Toddstar: A second line of employment for one of the busiest guys in music today.
Joel: Well, you can never have too much lined up in music, man. It can dry up in a heartbeat. It really can. I’ve been there, believe me. I’ve been at that point where there wasn’t anything happening, so that just makes me appreciate when good things are happening that much more.
Toddstar: Cool. Well, you talk about touring. You talk about hitting the stage. With the line-up you put together on this record, it’s going to be hard to put together those guys on tour, but any chance of you taking this out on the road, maybe even through Detroit here?
Joel: I think the nice thing about this is there are so many name players on it that even if I got a couple of the guys, it’s still going to be a good sell. I don’t know. It’s very exciting. I’m hearing from promoters already about it, and I’m certainly interested in, I guess, supporting the album any way I can. I’m just going to see if there’s a situation that makes sense. I think the biggest thing right now as a focus is getting the word out because, as I said, it’s not a familiar brand, as people say these days. It’s not like if you saw on a marquee, “Queensrÿche Is Here Tonight.” “Oh, Queensrÿche, cool,” and there’s a past history. I think finding the right situation for us to play live is the tricky thing, but hopefully, the word of mouth will get around enough. I mean, honestly, every single review has been a rave review. I’m really excited about that, and I hope that that translates into public support, as well.

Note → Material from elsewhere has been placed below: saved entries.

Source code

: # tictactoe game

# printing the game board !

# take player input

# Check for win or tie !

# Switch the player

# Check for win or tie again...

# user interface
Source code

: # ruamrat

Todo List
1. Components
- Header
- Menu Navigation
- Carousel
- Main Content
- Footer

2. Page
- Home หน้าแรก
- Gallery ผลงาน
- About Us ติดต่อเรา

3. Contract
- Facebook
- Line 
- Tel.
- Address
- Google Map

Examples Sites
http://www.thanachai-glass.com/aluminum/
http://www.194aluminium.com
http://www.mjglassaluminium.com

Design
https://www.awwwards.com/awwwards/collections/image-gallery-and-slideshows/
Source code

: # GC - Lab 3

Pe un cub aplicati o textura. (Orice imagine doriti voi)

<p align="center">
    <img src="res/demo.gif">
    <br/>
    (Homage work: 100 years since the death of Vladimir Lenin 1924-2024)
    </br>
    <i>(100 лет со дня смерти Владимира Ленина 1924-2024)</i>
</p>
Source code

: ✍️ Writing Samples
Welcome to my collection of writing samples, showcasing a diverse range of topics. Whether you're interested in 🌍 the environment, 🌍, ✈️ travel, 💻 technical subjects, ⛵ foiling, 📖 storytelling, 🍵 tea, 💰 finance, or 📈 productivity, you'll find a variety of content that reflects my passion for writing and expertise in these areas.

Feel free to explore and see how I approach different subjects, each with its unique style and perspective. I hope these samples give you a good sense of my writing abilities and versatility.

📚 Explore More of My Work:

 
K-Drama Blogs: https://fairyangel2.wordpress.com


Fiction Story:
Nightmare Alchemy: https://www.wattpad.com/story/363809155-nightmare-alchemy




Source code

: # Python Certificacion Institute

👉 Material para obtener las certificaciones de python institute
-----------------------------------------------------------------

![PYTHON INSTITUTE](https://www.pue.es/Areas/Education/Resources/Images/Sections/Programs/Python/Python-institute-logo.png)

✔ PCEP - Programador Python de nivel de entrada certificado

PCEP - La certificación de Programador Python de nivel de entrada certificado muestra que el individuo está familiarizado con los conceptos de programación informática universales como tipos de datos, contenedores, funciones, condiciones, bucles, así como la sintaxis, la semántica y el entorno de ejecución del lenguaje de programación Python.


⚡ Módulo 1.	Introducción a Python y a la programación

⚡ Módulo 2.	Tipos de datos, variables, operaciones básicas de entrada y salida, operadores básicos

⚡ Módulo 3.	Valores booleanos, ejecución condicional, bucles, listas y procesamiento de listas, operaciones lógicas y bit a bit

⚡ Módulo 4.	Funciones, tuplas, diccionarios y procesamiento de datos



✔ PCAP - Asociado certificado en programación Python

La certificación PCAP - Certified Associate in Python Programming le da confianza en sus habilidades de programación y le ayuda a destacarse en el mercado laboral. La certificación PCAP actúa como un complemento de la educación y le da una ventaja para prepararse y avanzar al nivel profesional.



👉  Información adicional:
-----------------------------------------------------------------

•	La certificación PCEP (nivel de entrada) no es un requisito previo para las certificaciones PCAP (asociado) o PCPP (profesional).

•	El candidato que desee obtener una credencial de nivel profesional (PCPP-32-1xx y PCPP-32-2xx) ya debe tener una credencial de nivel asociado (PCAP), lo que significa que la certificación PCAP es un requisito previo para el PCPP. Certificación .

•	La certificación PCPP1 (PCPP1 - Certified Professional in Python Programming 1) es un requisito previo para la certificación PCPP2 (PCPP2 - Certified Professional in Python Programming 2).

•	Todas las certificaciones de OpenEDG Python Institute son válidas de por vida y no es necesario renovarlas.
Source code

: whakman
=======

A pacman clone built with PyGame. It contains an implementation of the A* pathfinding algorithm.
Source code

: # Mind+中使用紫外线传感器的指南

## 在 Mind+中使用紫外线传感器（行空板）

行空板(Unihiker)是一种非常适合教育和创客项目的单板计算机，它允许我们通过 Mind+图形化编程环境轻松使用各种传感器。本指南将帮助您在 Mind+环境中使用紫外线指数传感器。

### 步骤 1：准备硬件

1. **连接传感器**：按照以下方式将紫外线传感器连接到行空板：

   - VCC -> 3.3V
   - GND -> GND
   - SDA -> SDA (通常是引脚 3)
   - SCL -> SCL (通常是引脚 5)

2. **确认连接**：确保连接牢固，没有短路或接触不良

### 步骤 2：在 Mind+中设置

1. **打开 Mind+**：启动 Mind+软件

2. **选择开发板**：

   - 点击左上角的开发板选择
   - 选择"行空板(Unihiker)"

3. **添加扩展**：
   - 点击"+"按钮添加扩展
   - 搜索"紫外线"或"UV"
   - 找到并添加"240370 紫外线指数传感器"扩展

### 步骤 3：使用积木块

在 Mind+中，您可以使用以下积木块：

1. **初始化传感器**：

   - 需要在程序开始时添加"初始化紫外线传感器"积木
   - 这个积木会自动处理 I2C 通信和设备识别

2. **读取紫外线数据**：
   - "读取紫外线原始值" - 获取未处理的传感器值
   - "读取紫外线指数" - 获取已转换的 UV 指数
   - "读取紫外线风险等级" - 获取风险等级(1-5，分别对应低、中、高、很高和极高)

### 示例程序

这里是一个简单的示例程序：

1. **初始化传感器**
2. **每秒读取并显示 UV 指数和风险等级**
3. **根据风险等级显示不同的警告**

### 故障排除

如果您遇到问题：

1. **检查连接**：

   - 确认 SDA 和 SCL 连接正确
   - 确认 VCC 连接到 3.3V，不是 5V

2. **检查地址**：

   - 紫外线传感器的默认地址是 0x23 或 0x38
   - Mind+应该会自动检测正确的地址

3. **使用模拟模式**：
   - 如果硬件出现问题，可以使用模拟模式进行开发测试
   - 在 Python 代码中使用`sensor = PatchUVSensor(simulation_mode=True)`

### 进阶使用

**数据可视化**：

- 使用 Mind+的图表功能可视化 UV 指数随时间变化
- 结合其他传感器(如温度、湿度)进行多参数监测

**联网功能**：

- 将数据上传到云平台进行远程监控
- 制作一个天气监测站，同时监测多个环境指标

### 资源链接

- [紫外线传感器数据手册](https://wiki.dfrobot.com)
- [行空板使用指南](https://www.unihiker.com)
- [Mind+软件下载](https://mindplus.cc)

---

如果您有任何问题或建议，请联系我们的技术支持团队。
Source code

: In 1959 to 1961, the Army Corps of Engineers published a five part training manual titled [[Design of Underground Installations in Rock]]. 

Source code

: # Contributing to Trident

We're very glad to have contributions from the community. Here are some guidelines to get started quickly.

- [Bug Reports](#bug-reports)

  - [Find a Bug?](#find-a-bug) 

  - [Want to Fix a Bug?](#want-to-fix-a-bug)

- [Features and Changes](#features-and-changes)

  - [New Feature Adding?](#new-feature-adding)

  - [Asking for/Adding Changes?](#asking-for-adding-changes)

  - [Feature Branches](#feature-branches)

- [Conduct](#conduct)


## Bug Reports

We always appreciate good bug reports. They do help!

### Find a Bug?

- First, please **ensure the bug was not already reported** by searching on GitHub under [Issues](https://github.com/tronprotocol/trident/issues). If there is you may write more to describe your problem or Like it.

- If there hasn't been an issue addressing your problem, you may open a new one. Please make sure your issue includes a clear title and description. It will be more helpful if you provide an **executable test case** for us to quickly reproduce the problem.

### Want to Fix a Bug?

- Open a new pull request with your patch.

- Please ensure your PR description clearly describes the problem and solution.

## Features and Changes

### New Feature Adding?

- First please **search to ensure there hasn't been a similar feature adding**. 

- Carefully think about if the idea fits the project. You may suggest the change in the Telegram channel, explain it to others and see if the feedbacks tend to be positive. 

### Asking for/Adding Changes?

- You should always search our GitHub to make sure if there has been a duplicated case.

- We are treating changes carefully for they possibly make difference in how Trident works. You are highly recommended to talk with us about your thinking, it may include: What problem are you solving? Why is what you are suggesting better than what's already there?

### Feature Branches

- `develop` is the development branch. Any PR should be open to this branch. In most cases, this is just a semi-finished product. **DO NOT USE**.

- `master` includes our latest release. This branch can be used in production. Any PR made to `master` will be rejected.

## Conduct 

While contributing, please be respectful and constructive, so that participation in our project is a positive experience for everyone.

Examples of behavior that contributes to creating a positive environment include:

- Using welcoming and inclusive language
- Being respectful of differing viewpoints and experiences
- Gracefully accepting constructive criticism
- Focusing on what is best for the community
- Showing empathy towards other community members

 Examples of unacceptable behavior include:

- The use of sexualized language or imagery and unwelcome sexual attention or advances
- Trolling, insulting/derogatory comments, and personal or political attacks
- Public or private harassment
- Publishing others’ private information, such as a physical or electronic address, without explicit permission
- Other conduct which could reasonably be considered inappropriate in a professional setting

Toddstar: Well, our review is going to fall along those same lines. We love this thing top to bottom. The thing that caught me is there are 11 songs, but the project is called Joel Hoekstra’s 13. What’s the 13 represent, Joel?
Joel: Well, technically, there are 13 songs. There’s a Japanese bonus track and a digital download track that people will get, so technically, there were 13 songs, but that really wasn’t necessarily why. I mean, I was born on the 13th, and a lot of life events seem to fall for me on the 13th. It’s just been a lucky number of sorts for me. I also like the idea of having a project name that could mean different things to different people. I’ve joked that think of all the free advertising I’m getting every time somebody sees a 13 at this point. I mean, really, honestly, the nice thing is it leaves the future open because if I wanted to do another Joel Hoekstra’s 13 album with a different line-up of my favorite musicians, that would make sense. If we wanted to take this line-up and collaborate and write together and turn it into a band, then it makes sense to just call it 13. It just made a lot more sense for me. Like we touched on earlier, my solo albums really sounded like a guitar player’s solo albums. This sounds very much like a band to me, so I thought a solo album, it just didn’t really make sense to me, in a way, to call it a Joel Hoekstra album. I think people would be expecting fret-board heroics and all that stuff, and to me, as I said, everything I played on it was just for the song. There are some quick-shred solo breaks and things like that, but it’s not what people would expect on a guitar player’s solo album. I’m not taking 3-minute solos and writing in odd time signatures or anything like that. It’s basically just cool rock stuff.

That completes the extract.